The Lessons From A Little Bird and The Need for Family Caregiver Support

Discover valuable lessons on family caregiver support from the gregarious and resilient Monk Parrot. Learn how to support and offer help to the invisible patient, the family caregiver, who selflessly provides long-term care without acknowledgement or support.

The Lessons From A Little Bird and The Need for Family Caregiver Support
Family Caregiver Support

Family caregiver support, or the lack of it, is a major problem for the majority of caregivers. I hear the silent cries for help everyday, on my website and in forums.

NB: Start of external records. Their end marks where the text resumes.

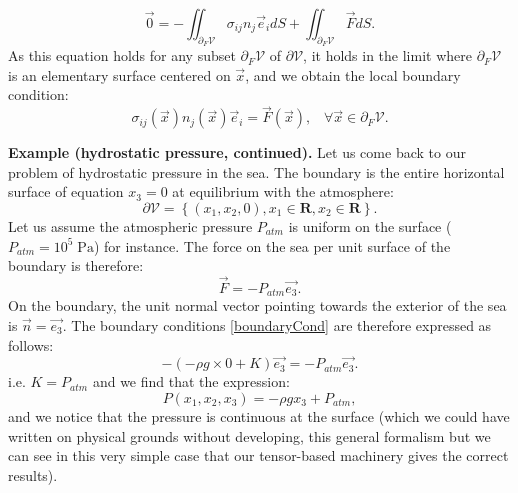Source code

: \documentclass[DIV=12]{article}
\newcommand{\vol}{\mathcal{V}}
\begin{document}
\begin{equation}
\vec{0} = - \iint_{\partial_{F}\vol} \sigma_{ij} n_j \vec{e}_i dS  + \iint_{\partial_{F}\vol} \vec{F}  dS.
\end{equation}
 As this equation holds for any subset $\partial_{F}\vol$ of $\partial\vol$, it holds
 in the limit where $\partial_{F}\vol$ is an elementary surface centered on $\vec{x}$, and 
 we obtain the local boundary condition:\\
\begin{equation}
 \sigma_{ij} (\vec{x}) n_j(\vec{x}) \vec{e}_i = \vec{F}(\vec{x}),\;\;\;\forall \vec{x} \in \partial_F\vol.
 \label{boundaryCond}
\end{equation}

 {\bf{Example (hydrostatic pressure, continued).}} Let us come back to our problem of hydrostatic 
 pressure in the sea. The boundary is the entire horizontal surface  
 of equation $x_3=0$ at equilibrium with the atmosphere:
\begin{equation}
 \partial \vol = \left\{ (x_1, x_2,0), x_1 \in {\mathbf{R}}, x_2\in {\mathbf{R}}\right\}.
 \end{equation}
 Let us assume the atmospheric pressure $P_{atm}$ is uniform on the 
 surface ($P_{atm}=10^5\;{\mathrm{Pa}}$) for instance. The force on the sea per unit surface
 of the boundary is therefore:
\begin{equation}
\vec{F} = -P_{atm} \vec{e_3}.
\end{equation}
 On the boundary, the unit normal vector pointing towards the exterior of the sea is $\vec{n} = \vec{e_3}$.
 The boundary conditions \ref{boundaryCond} are therefore expressed as follows:\\
\begin{equation}
 - ( -\rho g  \times 0 + K)  \vec{e_3}  = -P_{atm} \vec{e_3}.
\end{equation}
 i.e. $K= P_{atm}$ and we find that the expression:
\begin{equation}
 P(x_1,x_2,x_3) = -\rho g x_3 + P_{atm},
\end{equation}
 and we notice that the pressure is continuous at the surface (which we 
 could have written on physical grounds without developing, this general formalism
 but we can see in this very simple case that our tensor-based 
 machinery gives the correct results).
\end{document}

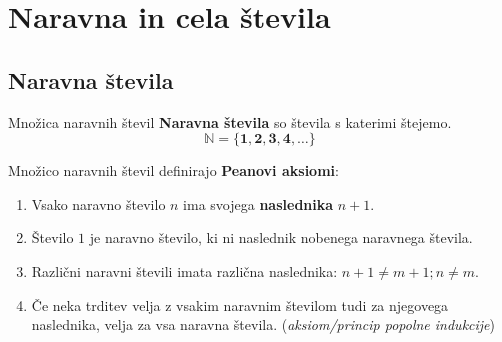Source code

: \chapter{Naravna in cela števila}

 
     \section{Naravna števila}

         {Množica naravnih števil}
            \textbf{Naravna števila} so števila s katerimi štejemo.
            $$\mathbf{\mathbb{N}=\{1, 2, 3, 4, \ldots\}}$$
         

          
            Množico naravnih števil definirajo \textbf{Peanovi aksiomi}:
            \begin{enumerate}
                \item Vsako naravno število $n$ ima svojega \textbf{naslednika} $n+1$.
                \item Število $1$ je naravno število, ki ni naslednik nobenega naravnega števila.
                \item Različni naravni števili imata različna naslednika: $n+1 \neq m+1; n \neq m$.
                \item Če neka trditev velja z vsakim naravnim številom tudi za njegovega naslednika, velja za vsa naravna števila. (\textit{aksiom/princip popolne indukcije})
            \end{enumerate}

         
 

 

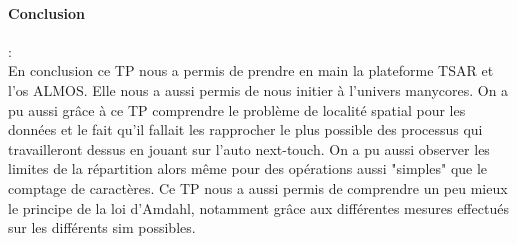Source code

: \paragraph{Conclusion }:\\
En conclusion ce TP nous a permis de prendre en main la plateforme TSAR et l'os ALMOS. Elle nous a aussi permis de nous initier à l'univers manycores. On a pu aussi grâce à ce TP comprendre le problème de localité spatial pour les données et le fait qu'il fallait les rapprocher le plus possible des processus qui travailleront dessus en jouant sur l'auto next-touch. On a pu aussi observer les limites de la répartition alors même pour des opérations aussi "simples" que le comptage de caractères. Ce TP nous a aussi permis de comprendre un peu mieux le principe de la loi d'Amdahl, notamment grâce aux différentes mesures effectués sur les différents sim possibles.
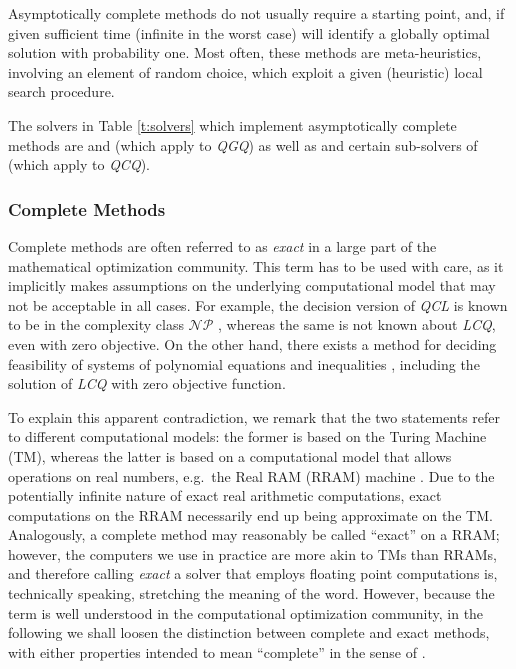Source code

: Asymptotically complete methods do not usually require a starting point, and, if given sufficient time (infinite in the worst case) will identify a globally optimal solution with probability one. Most often, these methods are meta-heuristics, involving an element of random choice, which exploit a given (heuristic) local search procedure.

The solvers in Table \ref{t:solvers} which implement asymptotically complete methods are \oqnlp and \knitro (which apply to \textit{QGQ}) as well as \msnlp and certain sub-solvers of \lgo (which apply to \textit{QCQ}).


\subsubsection{Complete Methods}\label{s:complete}

Complete methods are often referred to as \emph{exact} in a large part of the mathematical optimization community. This term has to be used with care, as it implicitly makes assumptions on the underlying computational model that may not be acceptable in all cases. For example, the decision version of \textit{QCL} is known to be in the complexity class $\mathcal{NP}$ \cite{vavasis90a}, whereas the same is not known about \textit{LCQ}, even with zero objective. On the other hand, there exists a method for deciding feasibility of systems of polynomial equations and inequalities \cite{tarski-reals}, including the solution of \textit{LCQ} with zero objective function.

To explain this apparent contradiction, we remark that the two statements refer to different computational models: the former is based on the Turing Machine (TM), whereas the latter is based on a computational model that allows operations on real numbers, e.g.~the Real RAM (RRAM) machine \cite{blum}. Due to the potentially infinite nature of exact real arithmetic computations, exact computations on the RRAM necessarily end up being approximate on the TM. Analogously, a complete method may reasonably be called ``exact'' on a RRAM; however, the computers we use in practice are more akin to TMs than RRAMs, and therefore calling \emph{exact} a solver that employs floating point computations is, technically speaking, stretching the meaning of the word. However, because the term is well understood in the computational optimization community, in the following we shall loosen the distinction between complete and exact methods, with either properties intended to mean ``complete'' in the sense of \cite{neumaier}.

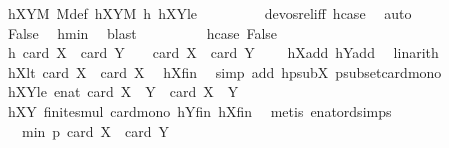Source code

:\begin{isabellebody}
\ hXYM\ M{\isacharunderscore}{\kern0pt}def\ hXY{}M\ h\ hXY{}le\ \isanewline
\ \ \ \ \ \ \ \ devos{\isacharunderscore}{\kern0pt}rel{\isacharunderscore}{\kern0pt}iff\ hcase\ \isamarkupfalse%
\ auto\isanewline
\ \ \ \ \isamarkupfalse%
\ \isamarkupfalse%
\ False\ \isamarkupfalse%
\ hmin\ \isamarkupfalse%
\ blast\ \isanewline
\ \ \isamarkupfalse%
\isanewline
\ \ \ \ \isamarkupfalse%
\ hcase{\isacharcolon}{\kern0pt}\ False\isanewline
\ \ \ \ \isamarkupfalse%
\ \isamarkupfalse%
\ h{\isacharcolon}{\kern0pt}\ {\isachardoublequoteopen}card\ {\isacharquery}{\kern0pt}X{}\ {\isacharplus}{\kern0pt}\ card\ {\isacharquery}{\kern0pt}Y{}\ {\isacharminus}{\kern0pt}\ {}\ {\isasymge}\ card\ X\ {\isacharplus}{\kern0pt}\ card\ Y\ {\isacharminus}{\kern0pt}\ {}{\isachardoublequoteclose}\ \isamarkupfalse%
\ hXadd\ hYadd\ \isamarkupfalse%
\ linarith\isanewline
\ \ \ \ \isamarkupfalse%
\ hX{}lt{\isacharcolon}{\kern0pt}\ {\isachardoublequoteopen}card\ {\isacharquery}{\kern0pt}X{}\ {\isacharless}{\kern0pt}\ card\ X{\isachardoublequoteclose}\ \isamarkupfalse%
\ hXfin\ \isamarkupfalse%
\ {\isacharparenleft}{\kern0pt}simp\ add{\isacharcolon}{\kern0pt}\ hpsubX\ psubset{\isacharunderscore}{\kern0pt}card{\isacharunderscore}{\kern0pt}mono{\isacharparenright}{\kern0pt}\isanewline
\ \ \ \ \isamarkupfalse%
\ hXY{}le{\isacharcolon}{\kern0pt}\ {\isachardoublequoteopen}enat\ {\isacharparenleft}{\kern0pt}card\ {\isacharparenleft}{\kern0pt}{\isacharquery}{\kern0pt}X{}\ {\isasymcdots}\ {\isacharquery}{\kern0pt}Y{}{\isacharparenright}{\kern0pt}{\isacharparenright}{\kern0pt}\ {\isasymle}\ card\ {\isacharparenleft}{\kern0pt}X\ {\isasymcdots}\ Y{\isacharparenright}{\kern0pt}{\isachardoublequoteclose}\ \isanewline
\ \ \ \ \ \ \isamarkupfalse%
\ hXY{}\ finite{\isacharunderscore}{\kern0pt}smul\ card{\isacharunderscore}{\kern0pt}mono\ hYfin\ hXfin\ \isamarkupfalse%
\ {\isacharparenleft}{\kern0pt}metis\ enat{\isacharunderscore}{\kern0pt}ord{\isacharunderscore}{\kern0pt}simps{\isacharparenleft}{\kern0pt}{}{\isacharparenright}{\kern0pt}{\isacharparenright}{\kern0pt}\isanewline
\ \ \ \ \isamarkupfalse%
\ \isamarkupfalse%
\ {\isachardoublequoteopen}{\isachardot}{\kern0pt}{\isachardot}{\kern0pt}{\isachardot}{\kern0pt}\ {\isacharless}{\kern0pt}\ min\ p\ {\isacharparenleft}{\kern0pt}card\ X\ {\isacharplus}{\kern0pt}\ card\ Y\ {\isacharminus}{\kern0pt}\ {}{\isacharparenright}{\kern0pt}{\isachardoublequoteclose}\ \isamarkupfalse%

\end{isabellebody}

As I was I was walking early one morning, to my surprise, I heard screeching as I approached several bright green colored birds. At first, I thought I was just my imagination running wild. It was a very cold morning, and I was all bundled up to face the elements. My mind often wanders to thoughts of walking on the beach in a warm tropical climate. As I continued on my walk, my thoughts drifted to South Florida, and the familiar signature screech I used to hear from the tiny parrots I used to see, when I visited my youngest son. Of course, these could not be the same type of bird.

I was wrong. There is a colony of Monk Parrots living in Edgewater, New Jersey. They have been here for over 35 years. These are usually birds that live in tropical climates.  I was amazed at their resilience and survivor skills.

As I continued I on my walk, my thoughts turned to all the family caregivers I have worked with over the years. I realized, the family caregiver, like these Monk Parrots are survivors. After I got home and did some research on these bright and beautiful birds, I realized that there are some very valuable lessons these tiny, but resilient creatures could teach us all about family caregiver support.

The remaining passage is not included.